• **EXERCISE DIRECTIONS**: Only the lines below starting at the one containing "vous y voir ! 🎉" and ending at the one containing "### Formulaire de contribution" belong in the answer, each copied exactly.
┄┄┄┄┄┄
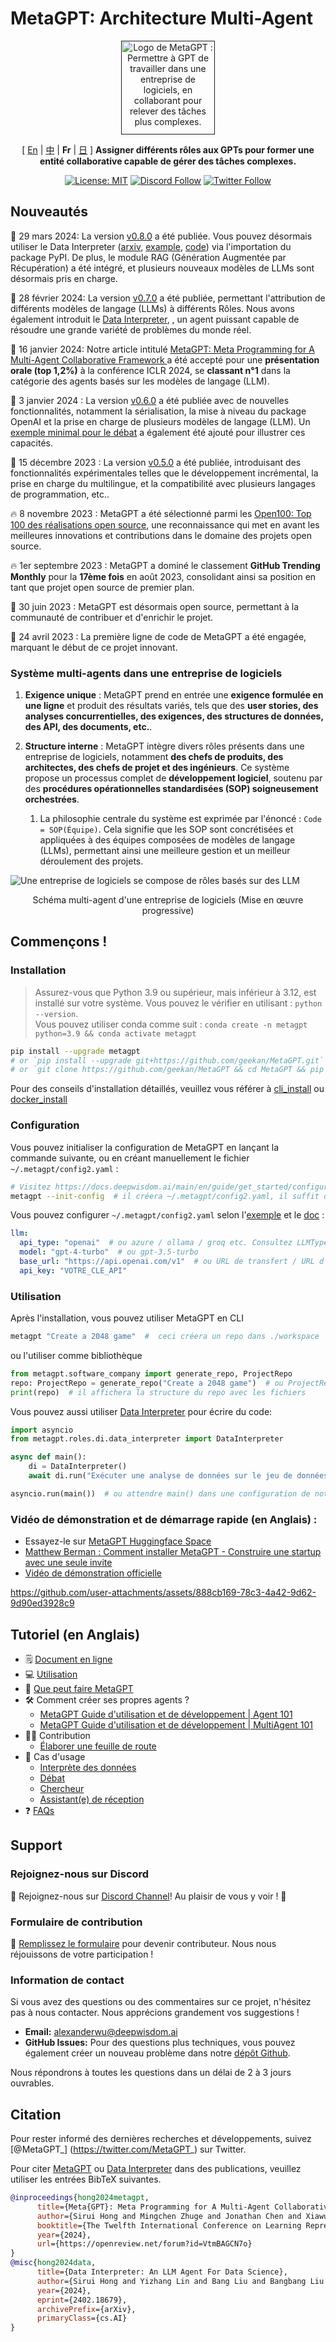 
# MetaGPT: Architecture Multi-Agent

<p align="center">
<a href=""><img src="resources/MetaGPT-new-log.png" alt="Logo de MetaGPT : Permettre à GPT de travailler dans une entreprise de logiciels, en collaborant pour relever des tâches plus complexes." width="150px"></a>
</p>

<p align="center">
[ <a href="../README.md">En</a> |
<a href="README_CN.md">中</a> |
<b>Fr</b> |
<a href="README_JA.md">日</a> ]
<b>Assigner différents rôles aux GPTs pour former une entité collaborative capable de gérer des tâches complexes.</b>
</p> 

<p align="center">
<a href="https://opensource.org/licenses/MIT"><img src="https://img.shields.io/badge/License-MIT-blue.svg" alt="License: MIT"></a>
<a href="https://discord.gg/DYn29wFk9z"><img src="https://dcbadge.vercel.app/api/server/DYn29wFk9z?style=flat" alt="Discord Follow"></a>
<a href="https://twitter.com/MetaGPT_"><img src="https://img.shields.io/twitter/follow/MetaGPT?style=social" alt="Twitter Follow"></a>
</p>

## Nouveautés
🚀 29 mars 2024:  La version [v0.8.0](https://github.com/geekan/MetaGPT/releases/tag/v0.8.0) a été publiée. Vous pouvez désormais utiliser le Data Interpreter ([arxiv](https://arxiv.org/abs/2402.18679), [example](https://docs.deepwisdom.ai/main/en/DataInterpreter/), [code](https://github.com/geekan/MetaGPT/tree/main/examples/di)) via l'importation du package PyPI. De plus, le module RAG (Génération Augmentée par Récupération) a été intégré, et plusieurs nouveaux modèles de LLMs sont désormais pris en charge.

🚀 28 février 2024: La version [v0.7.0](https://github.com/geekan/MetaGPT/releases/tag/v0.7.0) a été publiée, permettant l'attribution de différents modèles de langage (LLMs) à différents Rôles. Nous avons également introduit le [Data Interpreter](https://github.com/geekan/MetaGPT/blob/main/examples/di/README.md), , un agent puissant capable de résoudre une grande variété de problèmes du monde réel.

🚀 16 janvier 2024: Notre article intitulé  [MetaGPT: Meta Programming for A Multi-Agent Collaborative Framework
](https://openreview.net/forum?id=VtmBAGCN7o) a été accepté pour une **présentation orale (top 1,2%)** à la conférence ICLR 2024, se **classant n°1** dans la catégorie des agents basés sur les modèles de langage (LLM).

🚀 3 janvier 2024 : La version [v0.6.0](https://github.com/geekan/MetaGPT/releases/tag/v0.6.0) a été publiée avec de nouvelles fonctionnalités, notamment la sérialisation, la mise à niveau du package OpenAI et la prise en charge de plusieurs modèles de langage (LLM). Un [exemple minimal pour le débat](https://github.com/geekan/MetaGPT/blob/main/examples/debate_simple.py)  a également été ajouté pour illustrer ces capacités.

🚀 15 décembre 2023 : La version [v0.5.0](https://github.com/geekan/MetaGPT/releases/tag/v0.5.0) a été publiée, introduisant des fonctionnalités expérimentales telles que le développement incrémental, la prise en charge du multilingue, et la compatibilité avec plusieurs langages de programmation, etc..


🔥 8 novembre 2023 : MetaGPT a été sélectionné parmi les [Open100: Top 100 des réalisations open source](https://www.benchcouncil.org/evaluation/opencs/annual.html), une reconnaissance qui met en avant les meilleures innovations et contributions dans le domaine des projets open source.

🔥 1er septembre 2023 : MetaGPT a dominé le classement **GitHub Trending Monthly** pour la **17ème fois** en août 2023, consolidant ainsi sa position en tant que projet open source de premier plan.

🌟 30 juin 2023 : MetaGPT est désormais open source, permettant à la communauté de contribuer et d'enrichir le projet.

🌟 24 avril 2023 : La première ligne de code de MetaGPT a été engagée, marquant le début de ce projet innovant.


### Système multi-agents dans une entreprise de logiciels

1. **Exigence unique** : MetaGPT prend en entrée une **exigence formulée en une ligne** et produit des résultats variés, tels que des **user stories, des analyses concurrentielles, des exigences, des structures de données, des API, des documents, etc.**.

2. **Structure interne** : MetaGPT intègre divers rôles présents dans une entreprise de logiciels, notamment **des chefs de produits, des architectes, des chefs de projet et des ingénieurs**. Ce système propose un processus complet de **développement logiciel**, soutenu par des **procédures opérationnelles standardisées (SOP) soigneusement orchestrées**.

   1. La philosophie centrale du système est exprimée par l'énoncé : `Code = SOP(Équipe)`. Cela signifie que les SOP sont concrétisées et appliquées à des équipes composées de modèles de langage (LLMs), permettant ainsi une meilleure gestion et un meilleur déroulement des projets.


![Une entreprise de logiciels se compose de rôles basés sur des LLM](resources/software_company_cd.jpeg)

<p align="center">Schéma multi-agent d'une entreprise de logiciels (Mise en œuvre progressive)</p>


## Commençons !

### Installation

> Assurez-vous que Python 3.9 ou supérieur, mais inférieur à 3.12, est installé sur votre système. Vous pouvez le vérifier en utilisant : `python --version`.  
> Vous pouvez utiliser conda comme suit : `conda create -n metagpt python=3.9 && conda activate metagpt`

```bash
pip install --upgrade metagpt
# or `pip install --upgrade git+https://github.com/geekan/MetaGPT.git`
# or `git clone https://github.com/geekan/MetaGPT && cd MetaGPT && pip install --upgrade -e .`
```

Pour des conseils d'installation détaillés, veuillez vous référer à [cli_install](https://docs.deepwisdom.ai/main/en/guide/get_started/installation.html#install-stable-version)
 ou [docker_install](https://docs.deepwisdom.ai/main/en/guide/get_started/installation.html#install-with-docker)

### Configuration

Vous pouvez initialiser la configuration de MetaGPT en lançant la commande suivante, ou en créant manuellement le fichier `~/.metagpt/config2.yaml` :
```bash
# Visitez https://docs.deepwisdom.ai/main/en/guide/get_started/configuration.html pour plus de détails
metagpt --init-config  # il créera ~/.metagpt/config2.yaml, il suffit de le modifier selon vos besoins
```

Vous pouvez configurer `~/.metagpt/config2.yaml` selon l'[exemple](https://github.com/geekan/MetaGPT/blob/main/config/config2.example.yaml) et le [doc](https://docs.deepwisdom.ai/main/en/guide/get_started/configuration.html) :

```yaml
llm:
  api_type: "openai"  # ou azure / ollama / groq etc. Consultez LLMType pour plus d'options
  model: "gpt-4-turbo"  # ou gpt-3.5-turbo
  base_url: "https://api.openai.com/v1"  # ou URL de transfert / URL d'autre LLM.
  api_key: "VOTRE_CLE_API"
```

### Utilisation

Après l'installation, vous pouvez utiliser MetaGPT en CLI

```bash
metagpt "Create a 2048 game"  #  ceci créera un repo dans ./workspace
```

ou l'utiliser comme bibliothèque

```python
from metagpt.software_company import generate_repo, ProjectRepo
repo: ProjectRepo = generate_repo("Create a 2048 game")  # ou ProjectRepo("<path>")
print(repo)  # il affichera la structure du repo avec les fichiers
```

Vous pouvez aussi utiliser [Data Interpreter](https://github.com/geekan/MetaGPT/tree/main/examples/di) pour écrire du code:

```python
import asyncio
from metagpt.roles.di.data_interpreter import DataInterpreter

async def main():
    di = DataInterpreter()
    await di.run("Exécuter une analyse de données sur le jeu de données sklearn Iris et y inclure un graphique")

asyncio.run(main())  # ou attendre main() dans une configuration de notebook jupyter
```


### Vidéo de démonstration et de démarrage rapide (en Anglais) : 
- Essayez-le sur [MetaGPT Huggingface Space](https://huggingface.co/spaces/deepwisdom/MetaGPT)
- [Matthew Berman : Comment installer MetaGPT - Construire une startup avec une seule invite](https://youtu.be/uT75J_KG_aY)
- [Vidéo de démonstration officielle](https://github.com/geekan/MetaGPT/assets/2707039/5e8c1062-8c35-440f-bb20-2b0320f8d27d)

https://github.com/user-attachments/assets/888cb169-78c3-4a42-9d62-9d90ed3928c9

## Tutoriel (en Anglais)

- 🗒 [Document en ligne](https://docs.deepwisdom.ai/main/en/)
- 💻 [Utilisation](https://docs.deepwisdom.ai/main/en/guide/get_started/quickstart.html)  
- 🔎 [Que peut faire MetaGPT](https://docs.deepwisdom.ai/main/en/guide/get_started/introduction.html)
- 🛠 Comment créer ses propres agents ? 
  - [MetaGPT Guide d'utilisation et de développement | Agent 101](https://docs.deepwisdom.ai/main/en/guide/tutorials/agent_101.html)
  - [MetaGPT Guide d'utilisation et de développement | MultiAgent 101](https://docs.deepwisdom.ai/main/en/guide/tutorials/multi_agent_101.html)
- 🧑‍💻 Contribution
  - [Élaborer une feuille de route](docs/ROADMAP.md)
- 🔖 Cas d'usage
  - [Interprète des données](https://docs.deepwisdom.ai/main/en/guide/use_cases/agent/interpreter/intro.html)
  - [Débat](https://docs.deepwisdom.ai/main/en/guide/use_cases/multi_agent/debate.html)
  - [Chercheur](https://docs.deepwisdom.ai/main/en/guide/use_cases/agent/researcher.html)
  - [Assistant(e) de réception](https://docs.deepwisdom.ai/main/en/guide/use_cases/agent/receipt_assistant.html)
- ❓ [FAQs](https://docs.deepwisdom.ai/main/en/guide/faq.html)

## Support

### Rejoignez-nous sur Discord

📢 Rejoignez-nous sur [Discord Channel](https://discord.gg/ZRHeExS6xv)! Au plaisir de vous y voir ! 🎉

### Formulaire de contribution

📝 [Remplissez le formulaire](https://airtable.com/appInfdG0eJ9J4NNL/pagK3Fh1sGclBvVkV/form) pour devenir contributeur. Nous nous réjouissons de votre participation !

### Information de contact

Si vous avez des questions ou des commentaires sur ce projet, n'hésitez pas à nous contacter. Nous apprécions grandement vos suggestions !

- **Email:** alexanderwu@deepwisdom.ai
- **GitHub Issues:** Pour des questions plus techniques, vous pouvez également créer un nouveau problème dans notre [dépôt Github](https://github.com/geekan/metagpt/issues).

Nous répondrons à toutes les questions dans un délai de 2 à 3 jours ouvrables.

## Citation

Pour rester informé des dernières recherches et développements, suivez [@MetaGPT_] (https://twitter.com/MetaGPT_) sur Twitter. 

Pour citer [MetaGPT](https://openreview.net/forum?id=VtmBAGCN7o) ou [Data Interpreter](https://arxiv.org/abs/2402.18679) dans des publications, veuillez utiliser les entrées BibTeX suivantes.

```bibtex
@inproceedings{hong2024metagpt,
      title={Meta{GPT}: Meta Programming for A Multi-Agent Collaborative Framework},
      author={Sirui Hong and Mingchen Zhuge and Jonathan Chen and Xiawu Zheng and Yuheng Cheng and Jinlin Wang and Ceyao Zhang and Zili Wang and Steven Ka Shing Yau and Zijuan Lin and Liyang Zhou and Chenyu Ran and Lingfeng Xiao and Chenglin Wu and J{\"u}rgen Schmidhuber},
      booktitle={The Twelfth International Conference on Learning Representations},
      year={2024},
      url={https://openreview.net/forum?id=VtmBAGCN7o}
}
@misc{hong2024data,
      title={Data Interpreter: An LLM Agent For Data Science}, 
      author={Sirui Hong and Yizhang Lin and Bang Liu and Bangbang Liu and Binhao Wu and Danyang Li and Jiaqi Chen and Jiayi Zhang and Jinlin Wang and Li Zhang and Lingyao Zhang and Min Yang and Mingchen Zhuge and Taicheng Guo and Tuo Zhou and Wei Tao and Wenyi Wang and Xiangru Tang and Xiangtao Lu and Xiawu Zheng and Xinbing Liang and Yaying Fei and Yuheng Cheng and Zongze Xu and Chenglin Wu},
      year={2024},
      eprint={2402.18679},
      archivePrefix={arXiv},
      primaryClass={cs.AI}
}
```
┄┄┄┄┄┄
• **ANSWER TO THIS EXERCISE**:
📢 Rejoignez-nous sur [Discord Channel](https://discord.gg/ZRHeExS6xv)! Au plaisir de vous y voir ! 🎉

### Formulaire de contribution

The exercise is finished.